Collected data
········

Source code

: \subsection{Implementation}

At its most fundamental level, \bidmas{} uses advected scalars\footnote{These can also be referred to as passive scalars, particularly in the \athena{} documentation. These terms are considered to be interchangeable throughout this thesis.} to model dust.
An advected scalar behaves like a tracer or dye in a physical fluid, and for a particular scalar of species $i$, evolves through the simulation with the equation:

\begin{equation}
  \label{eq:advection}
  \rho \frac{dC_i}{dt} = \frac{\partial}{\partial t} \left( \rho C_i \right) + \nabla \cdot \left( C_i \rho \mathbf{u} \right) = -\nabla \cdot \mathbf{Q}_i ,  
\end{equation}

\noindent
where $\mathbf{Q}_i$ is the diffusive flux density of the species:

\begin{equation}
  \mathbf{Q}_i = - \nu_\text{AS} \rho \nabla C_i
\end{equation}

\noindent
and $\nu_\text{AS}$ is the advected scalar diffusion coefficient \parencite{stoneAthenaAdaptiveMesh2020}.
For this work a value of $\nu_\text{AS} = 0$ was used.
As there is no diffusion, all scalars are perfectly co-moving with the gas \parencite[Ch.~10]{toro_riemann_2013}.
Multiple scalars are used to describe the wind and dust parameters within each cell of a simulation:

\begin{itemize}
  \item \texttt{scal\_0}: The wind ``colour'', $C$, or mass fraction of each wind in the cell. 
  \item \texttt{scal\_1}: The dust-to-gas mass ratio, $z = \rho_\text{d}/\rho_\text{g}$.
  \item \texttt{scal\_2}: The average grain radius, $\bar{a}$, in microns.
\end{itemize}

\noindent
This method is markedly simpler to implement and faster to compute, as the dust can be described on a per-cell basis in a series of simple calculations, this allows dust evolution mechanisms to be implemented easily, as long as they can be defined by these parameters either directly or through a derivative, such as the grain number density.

········

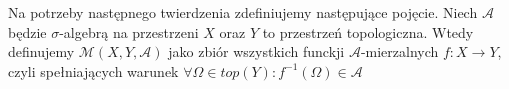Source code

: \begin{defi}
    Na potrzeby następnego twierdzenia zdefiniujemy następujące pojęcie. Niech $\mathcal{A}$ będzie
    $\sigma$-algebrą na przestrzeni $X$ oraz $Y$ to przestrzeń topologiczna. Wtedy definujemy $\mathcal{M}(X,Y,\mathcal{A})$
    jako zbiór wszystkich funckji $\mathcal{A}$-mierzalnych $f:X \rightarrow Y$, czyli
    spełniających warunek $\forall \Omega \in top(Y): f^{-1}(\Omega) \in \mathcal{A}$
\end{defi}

········

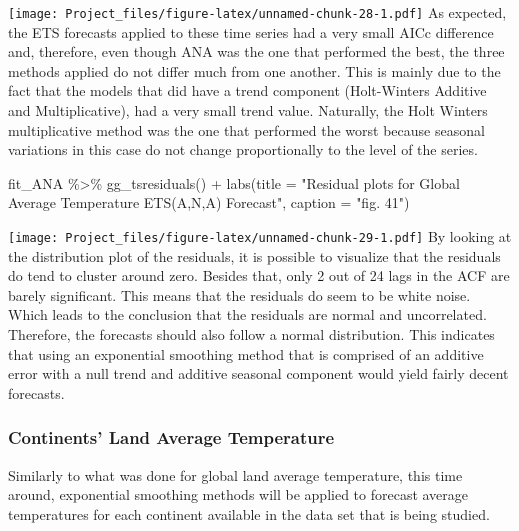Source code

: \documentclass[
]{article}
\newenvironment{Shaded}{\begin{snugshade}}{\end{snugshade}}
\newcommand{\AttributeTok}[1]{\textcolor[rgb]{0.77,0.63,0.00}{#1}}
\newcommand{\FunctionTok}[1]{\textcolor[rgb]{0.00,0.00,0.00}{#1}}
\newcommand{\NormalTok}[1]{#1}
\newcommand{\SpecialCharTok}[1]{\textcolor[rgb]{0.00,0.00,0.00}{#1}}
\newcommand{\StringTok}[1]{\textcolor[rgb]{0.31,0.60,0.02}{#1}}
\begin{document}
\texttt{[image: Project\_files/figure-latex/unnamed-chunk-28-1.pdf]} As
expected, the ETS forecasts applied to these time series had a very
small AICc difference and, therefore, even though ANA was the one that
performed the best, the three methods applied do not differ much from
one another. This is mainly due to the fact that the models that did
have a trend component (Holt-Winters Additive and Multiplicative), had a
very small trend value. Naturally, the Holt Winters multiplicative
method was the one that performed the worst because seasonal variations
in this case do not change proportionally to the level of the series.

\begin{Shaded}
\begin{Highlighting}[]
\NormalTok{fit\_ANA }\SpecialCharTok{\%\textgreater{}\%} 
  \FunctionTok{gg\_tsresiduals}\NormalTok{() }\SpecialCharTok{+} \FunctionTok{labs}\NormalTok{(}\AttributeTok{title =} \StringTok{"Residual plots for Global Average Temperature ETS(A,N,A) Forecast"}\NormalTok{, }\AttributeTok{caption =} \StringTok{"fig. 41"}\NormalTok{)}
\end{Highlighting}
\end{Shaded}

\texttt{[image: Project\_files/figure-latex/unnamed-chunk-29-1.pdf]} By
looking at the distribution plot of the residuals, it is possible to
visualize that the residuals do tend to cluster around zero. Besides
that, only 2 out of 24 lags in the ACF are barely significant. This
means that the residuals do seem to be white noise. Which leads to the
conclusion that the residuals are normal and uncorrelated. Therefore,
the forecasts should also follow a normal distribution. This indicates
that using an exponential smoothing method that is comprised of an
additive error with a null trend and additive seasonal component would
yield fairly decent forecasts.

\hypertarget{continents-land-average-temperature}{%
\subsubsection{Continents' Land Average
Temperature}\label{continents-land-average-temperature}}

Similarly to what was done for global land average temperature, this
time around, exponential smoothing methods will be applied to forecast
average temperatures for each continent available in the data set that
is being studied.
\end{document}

········

● What you will do
Reproduce every line from the entries that holds the word "series".

● Solution to this exercise
This method is markedly simpler to implement and faster to compute, as the dust can be described on a per-cell basis in a series of simple calculations, this allows dust evolution mechanisms to be implemented easily, as long as they can be defined by these parameters either directly or through a derivative, such as the grain number density.
expected, the ETS forecasts applied to these time series had a very
in this case do not change proportionally to the level of the series.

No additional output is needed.